NEW DELHI: The government has finalised the structure of the infrastructure debt funds announced in the 2011-12 budget aimed at attracting long-term funds to boost the country's creaky core sector.
A finance ministry statement said the Reserve Bank of India (RBI) will issue regulations for setting up of infrastructure debt funds (DFs) under the company route. An IDF may be set up either as a trust or as a company. A trust based IDF would be a mutual fund that would issue units while a company based IDF would be a non-banking finance company (NBFC) that would issue bonds.
The finance ministry said an IDF would have to be registered in India and regulated by one of the financial regulators. A trust based IDF would be regulated by the stock market regulator -- Securities and Exchange Board of India ( SEBI) -- while an IDF set up as a NBFC would be regulated by the RBI.
Finance minister Pranab Mukherjee in his budget speech had announced setting up of IDF's to accelerate and boost the flow of long-term debt in infrastructure projects. To attract off-shore funds into IDFs, the government had announced that withholding tax on interest payments on the borrowings by IDFs would be reduced from 20% to 5% while the income of IDFs would be exempt from income tax.
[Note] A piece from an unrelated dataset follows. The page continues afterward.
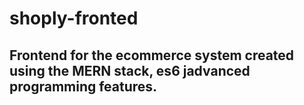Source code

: # shoply-fronted
## Frontend for the ecommerce system created using the MERN stack, es6 jadvanced programming features.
India has huge infrastructure funding needs and intends to spend nearly $1 trillion in five years from 2012-2017 to shore up roads, ports, highways and airports to sustain rapid economic growth. The finance ministry statement said in case of an IDF that issues bonds, credit enhancement inherent in public private partnership (PPP) projects would be available. Such IDFs would refinance PPP projects after their construction is completed and have been in operation for at least one year. In case of IDFs that issue units, greater credit risk would be borne by the investors who will be free to seek higher returns. Mutual funds would be particularly useful for non PPP projects. The IDFs are also expected to help develop a robust secondary market for bonds.
IDF as a trust
Any domestic entity regulated by a financial sector regulator could be the sponsor. The role of the sponsor will be to responsibly deploy the investor funds into viable assets and ensure highest returns for the investors and to manage all associated functions like book-keeping
It would raise resources through issue of rupee denominated units of minimum five year maturity, which would be listed in a recognized stock exchange and trade- able among equivalent (domestic vs. foreign) investors.
IDF as a company
It could be set up by one or more sponsors, including NBFCs, infrastructure finance companies or banks.
It would raise resources through issue of either rupee or dollar denominated bonds of minimum 5 year maturity, which would be tradeable among equivalent (domestic vs. foreign) investors.